(Beginning of Record set)

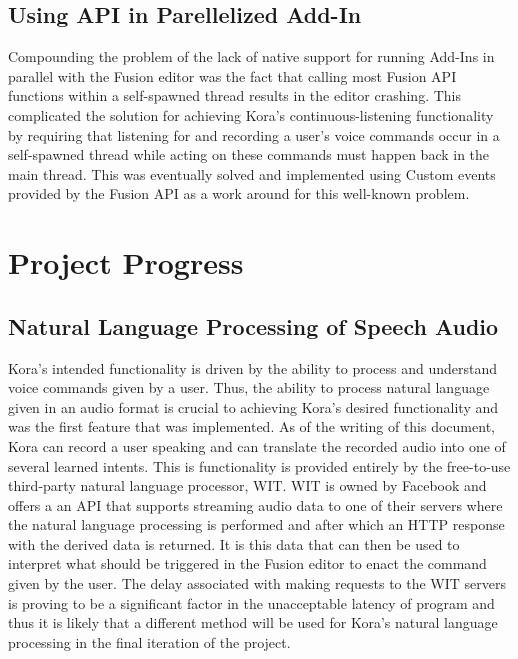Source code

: \documentclass[onecolumn, draftclsnofoot,10pt, compsoc]{IEEEtran}
\begin{document}
    \subsection{Using API in Parellelized Add-In}
    Compounding the problem of the lack of native support for running Add-Ins in parallel with the Fusion editor was the fact that calling most Fusion API functions within a self-spawned thread results in the editor crashing.
    This complicated the solution for achieving Kora’s continuous-listening functionality by requiring that listening for and recording a user’s voice commands occur in a self-spawned thread while acting on these commands must happen back in the main thread.
    This was eventually solved and implemented using Custom events provided by the Fusion API as a work around for this well-known problem.


\section{Project Progress}

	
    \subsection{Natural Language Processing of Speech Audio}
    Kora’s intended functionality is driven by the ability to process and understand voice commands given by a user.
    Thus, the ability to process natural language given in an audio format is crucial to achieving Kora’s desired functionality and was the first feature that was implemented.
    As of the writing of this document, Kora can record a user speaking and can translate the recorded audio into one of several learned intents.
    This is functionality is provided entirely by the free-to-use third-party natural language processor, WIT.
    WIT is owned by Facebook and offers a an API that supports streaming audio data to one of their servers where the natural language processing is performed and after which an HTTP response with the derived data is returned.
    It is this data that can then be used to interpret what should be triggered in the Fusion editor to enact the command given by the user.
    The delay associated with making requests to the WIT servers is proving to be a significant factor in the unacceptable latency of program and thus it is likely that a different method will be used for Kora’s natural language processing in the final iteration of the project.
 
\end{document}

(End of Record set)

__Problem description__: Omit any images, then output the listing exactly.

__Task response__:
Source code

: \documentclass[onecolumn, draftclsnofoot,10pt, compsoc]{IEEEtran}
\begin{document}
    \subsection{Using API in Parellelized Add-In}
    Compounding the problem of the lack of native support for running Add-Ins in parallel with the Fusion editor was the fact that calling most Fusion API functions within a self-spawned thread results in the editor crashing.
    This complicated the solution for achieving Kora’s continuous-listening functionality by requiring that listening for and recording a user’s voice commands occur in a self-spawned thread while acting on these commands must happen back in the main thread.
    This was eventually solved and implemented using Custom events provided by the Fusion API as a work around for this well-known problem.


\section{Project Progress}

	
    \subsection{Natural Language Processing of Speech Audio}
    Kora’s intended functionality is driven by the ability to process and understand voice commands given by a user.
    Thus, the ability to process natural language given in an audio format is crucial to achieving Kora’s desired functionality and was the first feature that was implemented.
    As of the writing of this document, Kora can record a user speaking and can translate the recorded audio into one of several learned intents.
    This is functionality is provided entirely by the free-to-use third-party natural language processor, WIT.
    WIT is owned by Facebook and offers a an API that supports streaming audio data to one of their servers where the natural language processing is performed and after which an HTTP response with the derived data is returned.
    It is this data that can then be used to interpret what should be triggered in the Fusion editor to enact the command given by the user.
    The delay associated with making requests to the WIT servers is proving to be a significant factor in the unacceptable latency of program and thus it is likely that a different method will be used for Kora’s natural language processing in the final iteration of the project.
 
\end{document}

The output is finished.